Le coup de théâtre qui a marqué l’accession d’Hafizullah Amin à la tête de l’État, du gouvernement et de l’armée afghans s’est produit dans la plus grande confusion. Quelles en sont finalement les raisons et la portée ?
Il semble bien que les raisons soient personnelles. Même si l’échec de la politique de M. Taraki était patent, son remplacement par M. Amin n’est pas vraiment de nature à résoudre les problèmes. Le nouveau président est un partisan « dur » de la révolution et de l’alignement sur le modèle soviétique (tout au moins jusqu’à maintenant). La libération de quelque 200 prisonniers politiques et l’amnistie octroyée à ceux qui se sont volontairement exilés sont des concessions tactiques, dont le but est de faire accepter la révolution et le nouveau régime ; d’ailleurs les principaux chefs de la résistance ne s’y sont pas trompés et ont refusé toute négociation avec le nouveau gouvernement. L’ambition de M. Amin, reconnu comme l’homme fort du nouveau régime, a été l’élément moteur des récents événements ; même si la surprise a joué dans les deux camps, l’initiative est restée à celui qui – pressentant peut-être l’intention des Soviétiques de changer l’équipe en place – a saisi l’occasion et bénéficié d’une certaine chance : il avait d’ailleurs su placer aux postes clés des forces armées des hommes qui lui étaient acquis. Apparemment, les calculs de M. Amin étaient bons.
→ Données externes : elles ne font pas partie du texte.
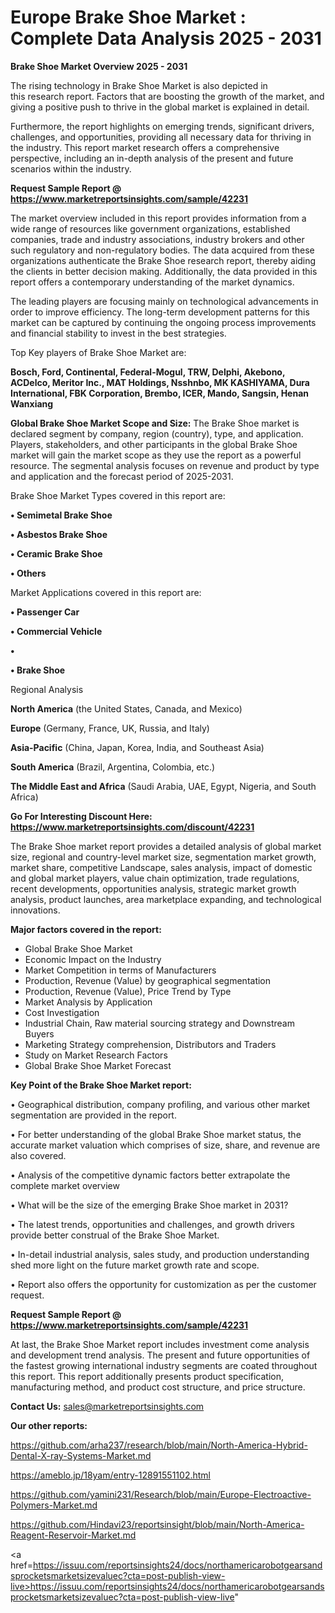 # Europe Brake Shoe Market : Complete Data Analysis 2025 - 2031

<Strong> Brake Shoe Market Overview 2025 - 2031</strong>

The rising technology in Brake Shoe Market is also depicted in this research report. Factors that are boosting the growth of the market, and giving a positive push to thrive in the global market is explained in detail.

Furthermore, the report highlights on emerging trends, significant drivers, challenges, and opportunities, providing all necessary data for thriving in the industry. This report market research offers a comprehensive perspective, including an in-depth analysis of the present and future scenarios within the industry.

<strong>Request Sample Report @ <a href=https://www.marketreportsinsights.com/sample/42231>https://www.marketreportsinsights.com/sample/42231</a></strong>

The market overview included in this report provides information from a wide range of resources like government organizations, established companies, trade and industry associations, industry brokers and other such regulatory and non-regulatory bodies. The data acquired from these organizations authenticate the Brake Shoe research report, thereby aiding the clients in better decision making. Additionally, the data provided in this report offers a contemporary understanding of the market dynamics.

The leading players are focusing mainly on technological advancements in order to improve efficiency. The long-term development patterns for this market can be captured by continuing the ongoing process improvements and financial stability to invest in the best strategies.

Top Key players of Brake Shoe Market are:

<strong>Bosch, Ford, Continental, Federal-Mogul, TRW, Delphi, Akebono, ACDelco, Meritor Inc., MAT Holdings, Nsshnbo, MK KASHIYAMA, Dura International, FBK Corporation, Brembo, ICER, Mando, Sangsin, Henan Wanxiang</strong>

<strong><b>Global Brake Shoe Market Scope and Size:</b></strong>
The Brake Shoe market is declared segment by company, region (country), type, and application. Players, stakeholders, and other participants in the global Brake Shoe market will gain the market scope as they use the report as a powerful resource. The segmental analysis focuses on revenue and product by type and application and the forecast period of 2025-2031.

Brake Shoe Market Types covered in this report are:

<strong>•  Semimetal Brake Shoe

•  Asbestos Brake Shoe

•  Ceramic Brake Shoe

•  Others</strong>

Market Applications covered in this report are:

<strong>•  Passenger Car

•  Commercial Vehicle

•  

•  Brake Shoe</strong> 

Regional Analysis

<strong>North America</strong> (the United States, Canada, and Mexico)

<strong>Europe</strong> (Germany, France, UK, Russia, and Italy)

<strong>Asia-Pacific</strong> (China, Japan, Korea, India, and Southeast Asia)

<strong>South America</strong> (Brazil, Argentina, Colombia, etc.)

<strong>The Middle East and Africa</strong> (Saudi Arabia, UAE, Egypt, Nigeria, and South Africa)

<strong>Go For Interesting Discount Here: <a href=https://www.marketreportsinsights.com/discount/42231>https://www.marketreportsinsights.com/discount/42231</a></strong>

The Brake Shoe market report provides a detailed analysis of global market size, regional and country-level market size, segmentation market growth, market share, competitive Landscape, sales analysis, impact of domestic and global market players, value chain optimization, trade regulations, recent developments, opportunities analysis, strategic market growth analysis, product launches, area marketplace expanding, and technological innovations.

<strong><b>Major factors covered in the report:</b></strong>
<ul>
  <li>Global Brake Shoe Market </li>
  <li>Economic Impact on the Industry</li>
  <li>Market Competition in terms of Manufacturers</li>
  <li>Production, Revenue (Value) by geographical segmentation</li>
  <li>Production, Revenue (Value), Price Trend by Type</li>
  <li>Market Analysis by Application</li>
  <li>Cost Investigation</li>
  <li>Industrial Chain, Raw material sourcing strategy and Downstream Buyers</li>
  <li>Marketing Strategy comprehension, Distributors and Traders</li>
  <li>Study on Market Research Factors</li>
  <li>Global Brake Shoe Market Forecast</li>
</ul>

<strong><b>Key Point of the Brake Shoe Market report:</b></strong>

• Geographical distribution, company profiling, and various other market segmentation are provided in the report.

• For better understanding of the global Brake Shoe market status, the accurate market valuation which comprises of size, share, and revenue are also covered.

• Analysis of the competitive dynamic factors better extrapolate the complete market overview

• What will be the size of the emerging Brake Shoe market in 2031?

• The latest trends, opportunities and challenges, and growth drivers provide better construal of the Brake Shoe Market.

• In-detail industrial analysis, sales study, and production understanding shed more light on the future market growth rate and scope.

• Report also offers the opportunity for customization as per the customer request.

<strong>Request Sample Report @ <a href=https://www.marketreportsinsights.com/sample/42231>https://www.marketreportsinsights.com/sample/42231</a></strong>

At last, the Brake Shoe Market report includes investment come analysis and development trend analysis. The present and future opportunities of the fastest growing international industry segments are coated throughout this report. This report additionally presents product specification, manufacturing method, and product cost structure, and price structure.

<strong>Contact Us:</strong>
sales@marketreportsinsights.com

<strong>Our other reports:</strong>

<a href=https://github.com/arha237/research/blob/main/North-America-Hybrid-Dental-X-ray-Systems-Market.md>https://github.com/arha237/research/blob/main/North-America-Hybrid-Dental-X-ray-Systems-Market.md</a>

<a href=https://ameblo.jp/18yam/entry-12891551102.html>https://ameblo.jp/18yam/entry-12891551102.html</a>

<a href=https://github.com/yamini231/Research/blob/main/Europe-Electroactive-Polymers-Market.md>https://github.com/yamini231/Research/blob/main/Europe-Electroactive-Polymers-Market.md</a>

<a href=https://github.com/Hindavi23/reportsinsight/blob/main/North-America-Reagent-Reservoir-Market.md>https://github.com/Hindavi23/reportsinsight/blob/main/North-America-Reagent-Reservoir-Market.md</a>

<a href=https://issuu.com/reportsinsights24/docs/northamericarobotgearsandsprocketsmarketsizevaluec?cta=post-publish-view-live>https://issuu.com/reportsinsights24/docs/northamericarobotgearsandsprocketsmarketsizevaluec?cta=post-publish-view-live</a>"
Les conséquences immédiates de ce changement de têtes sont minces : M. Taraki, mort ou vivant, ne dirigeait plus vraiment et avait perdu la confiance des Soviétiques – lesquels, ne l’oublions pas – contrôlent à la fois l’économie et l’armée. Les quelques concessions faites à Moscou pour retrouver les faveurs de la population n’ont pas fait illusion et les dirigeants soviétiques sauront exiger des résultats plus probants ; les félicitations adressées à M. Amin se sont accompagnées d’un bruit de bottes significatif à la frontière. Tout reste donc à faire en ce qui concerne l’URSS.
Quant à l’armée, elle est de moins en moins nationale : les renforts en conseillers et en matériels soviétiques le montrent. Ils ont en outre l’inconvénient d’accroître encore la puissance des militaires et d’en faire, plus que jamais, les seuls arbitres de la situation. Que ces nouveaux chefs aient une ambition égale à celle de M. Amin et ce sera, à nouveau, l’aventure ; ce sera pourtant plus difficile, la vigilance du grand voisin et allié étant renforcée désormais. Que les troupes (les jeunes effectuant leur service national sont un élément non négligeable et dont le sentiment profond reste la principale inconnue du problème) sur le terrain – trompant leur état-major et leurs cadres étrangers – répondent aux appels de l’Islam et rallient massivement les rebelles, et le régime sera balayé.
Mais alors Moscou n’aura plus le choix qu’entre une intervention directe accompagnée d’une occupation massive, de longue durée, et une évacuation de ses troupes, après la mise en place d’un régime islamique nationaliste. L’avantage stratégique acquis le 17 avril 1978 serait alors perdu pour un temps indéterminé, la méfiance de toutes les parties restant grande.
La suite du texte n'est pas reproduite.